Выслушивать такое конечно было малоприятно, и я резко спросил:
– А с чем тогда останешься ты?
– А я, может быть, к нему вовсе и не вернусь, – просто ответила Жаннет.
Признаться, я здорово опешил, одно дело словеса говорить, а другое – такая вещь, как развод. Но, разумеется, никакого развода не произошло, выпустив на меня весь свой пар, Жаннет вернулась на круги своя, выполнив все указания мужа. Покупатели всегда вились вокруг их «рыцарского замка», одному из них, без всяких проблем за тридцать тысяч целковых он и отошёл. Моя же фазенда потянула едва на пять тысяч. С этими деньгами, переведёнными в аккредитивы, и с багажом на пять пудов мы отправились назад. Даже из детей оставить в Минске у родителей Жаннет удалось только Дрюню, Катерина же закатила такой скандал, что её пришлось забирать с собой на Симеон.
На обратном пути мы сделали двухдневную остановку в Москве, где у Белорусского вокзала жила дальняя родня Жаннет. Родня оказалась на редкость гостеприимной и с излишками жилой площади, и мы с Жаннет сделали всё для того, чтобы превратить их квартиру в перевалочную базу из Минска на Симеон, не только для себя, но и для других сафарийцев. К прежнему разговору о Пашке не возвращались, всё как бы и так было сказано, услышано и положено на нужную полочку: Жаннет апробировала на мне возможность своего развода, а я узнал о её муже чуточку больше, чем было прилично узнавать. В Домодедово мы получили изрядную порцию фирменного московского хамства от служащих аэропорта и прилетели на свой остров с чувством глубокой убежденности, насколько у нас всё же славно и приятно.

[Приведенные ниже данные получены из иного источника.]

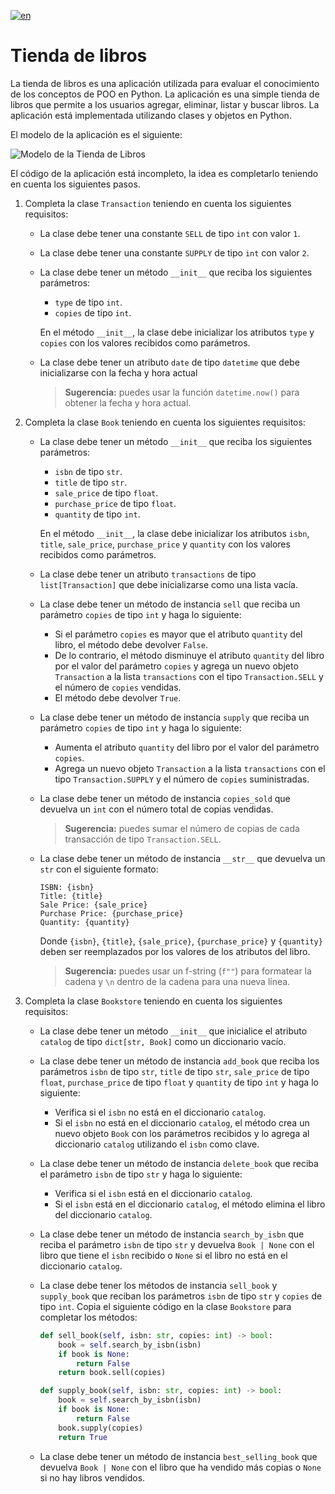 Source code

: [![en](https://img.shields.io/badge/lang-en-blue)](README.md "English version")


# Tienda de libros

La tienda de libros es una aplicación utilizada para evaluar el conocimiento de los conceptos de POO en Python. La aplicación es una simple tienda de libros que permite a los usuarios agregar, eliminar, listar y buscar libros. La aplicación está implementada utilizando clases y objetos en Python.

El modelo de la aplicación es el siguiente:

![Modelo de la Tienda de Libros](assets/book-store-model.png)

El código de la aplicación está incompleto, la idea es completarlo teniendo en cuenta los siguientes pasos.

1. Completa la clase `Transaction` teniendo en cuenta los siguientes requisitos:
    - La clase debe tener una constante `SELL` de tipo `int` con valor `1`.
    - La clase debe tener una constante `SUPPLY` de tipo `int` con valor `2`.
    - La clase debe tener un método `__init__` que reciba los siguientes parámetros:
        - `type` de tipo `int`.
        - `copies` de tipo `int`.

        En el método `__init__`, la clase debe inicializar los atributos `type` y `copies` con los valores recibidos como parámetros.
    - La clase debe tener un atributo `date` de tipo `datetime` que debe inicializarse con la fecha y hora actual 
        > **Sugerencia:** puedes usar la función `datetime.now()` para obtener la fecha y hora actual.

2. Completa la clase `Book` teniendo en cuenta los siguientes requisitos:
    - La clase debe tener un método `__init__` que reciba los siguientes parámetros:
        - `isbn` de tipo `str`.
        - `title` de tipo `str`.
        - `sale_price` de tipo `float`.
        - `purchase_price` de tipo `float`.
        - `quantity` de tipo `int`.

        En el método `__init__`, la clase debe inicializar los atributos `isbn`, `title`, `sale_price`, `purchase_price` y `quantity` con los valores recibidos como parámetros.
    - La clase debe tener un atributo `transactions` de tipo `list[Transaction]` que debe inicializarse como una lista vacía.
    - La clase debe tener un método de instancia `sell` que reciba un parámetro `copies` de tipo `int` y haga lo siguiente:
        - Si el parámetro `copies` es mayor que el atributo `quantity` del libro, el método debe devolver `False`.
        - De lo contrario, el método disminuye el atributo `quantity` del libro por el valor del parámetro `copies` y agrega un nuevo objeto `Transaction` a la lista `transactions` con el tipo `Transaction.SELL` y el número de `copies` vendidas.
        - El método debe devolver `True`.
    - La clase debe tener un método de instancia `supply` que reciba un parámetro `copies` de tipo `int` y haga lo siguiente:
        - Aumenta el atributo `quantity` del libro por el valor del parámetro `copies`.
        - Agrega un nuevo objeto `Transaction` a la lista `transactions` con el tipo `Transaction.SUPPLY` y el número de `copies` suministradas.
    - La clase debe tener un método de instancia `copies_sold` que devuelva un `int` con el número total de copias vendidas.
        > **Sugerencia:** puedes sumar el número de copias de cada transacción de tipo `Transaction.SELL`.
    - La clase debe tener un método de instancia `__str__` que devuelva un `str` con el siguiente formato:
        ```
        ISBN: {isbn}
        Title: {title}
        Sale Price: {sale_price}
        Purchase Price: {purchase_price}
        Quantity: {quantity}
        ```

        Donde `{isbn}`, `{title}`, `{sale_price}`, `{purchase_price}` y `{quantity}` deben ser reemplazados por los valores de los atributos del libro.

        > **Sugerencia:** puedes usar un f-string (`f""`) para formatear la cadena y `\n` dentro de la cadena para una nueva línea.

3. Completa la clase `Bookstore` teniendo en cuenta los siguientes requisitos:
    - La clase debe tener un método `__init__` que inicialice el atributo `catalog` de tipo `dict[str, Book]` como un diccionario vacío.
    - La clase debe tener un método de instancia `add_book` que reciba los parámetros `isbn` de tipo `str`, `title` de tipo `str`, `sale_price` de tipo `float`, `purchase_price` de tipo `float` y `quantity` de tipo `int` y haga lo siguiente:
        - Verifica si el `isbn` no está en el diccionario `catalog`.
        - Si el `isbn` no está en el diccionario `catalog`, el método crea un nuevo objeto `Book` con los parámetros recibidos y lo agrega al diccionario `catalog` utilizando el `isbn` como clave.
    - La clase debe tener un método de instancia `delete_book` que reciba el parámetro `isbn` de tipo `str` y haga lo siguiente:
        - Verifica si el `isbn` está en el diccionario `catalog`.
        - Si el `isbn` está en el diccionario `catalog`, el método elimina el libro del diccionario `catalog`.
    - La clase debe tener un método de instancia `search_by_isbn` que reciba el parámetro `isbn` de tipo `str` y devuelva `Book | None` con el libro que tiene el `isbn` recibido o `None` si el libro no está en el diccionario `catalog`.

    - La clase debe tener los métodos de instancia `sell_book` y `supply_book` que reciban los parámetros `isbn` de tipo `str` y `copies` de tipo `int`. Copia el siguiente código en la clase `Bookstore` para completar los métodos:
        ```python
        def sell_book(self, isbn: str, copies: int) -> bool:
            book = self.search_by_isbn(isbn)
            if book is None:
                return False
            return book.sell(copies)

        def supply_book(self, isbn: str, copies: int) -> bool:
            book = self.search_by_isbn(isbn)
            if book is None:
                return False
            book.supply(copies)
            return True
        ```
    - La clase debe tener un método de instancia `best_selling_book` que devuelva `Book | None` con el libro que ha vendido más copias o `None` si no hay libros vendidos.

Хотя, если здраво рассудить, поводов сильно восторгаться своим бытием в Сафари в тот момент ещё не было никаких. Ну, спрятался у подножия сопки несчастный коровник, ну музицируют на пианино в самой простой деревенской избе пятеро деток, ну собирается по вечерам туда почаевничать десяток взрослых. Но что-то такое новое с нами и нашей зграйской психологией уже свершалось.
Хорошо об этом сказал как-то Севрюгин:
– Я думаю, нам здорово повезло с той летней минутой Пашкиной слабости, когда он хотел дать задний ход. Именно из-за неё каждый из нас получил способность и желание не только слушаться, но и самим влиять на формирование Сафари, уже без оглядки на абсолютное менторство Воронца.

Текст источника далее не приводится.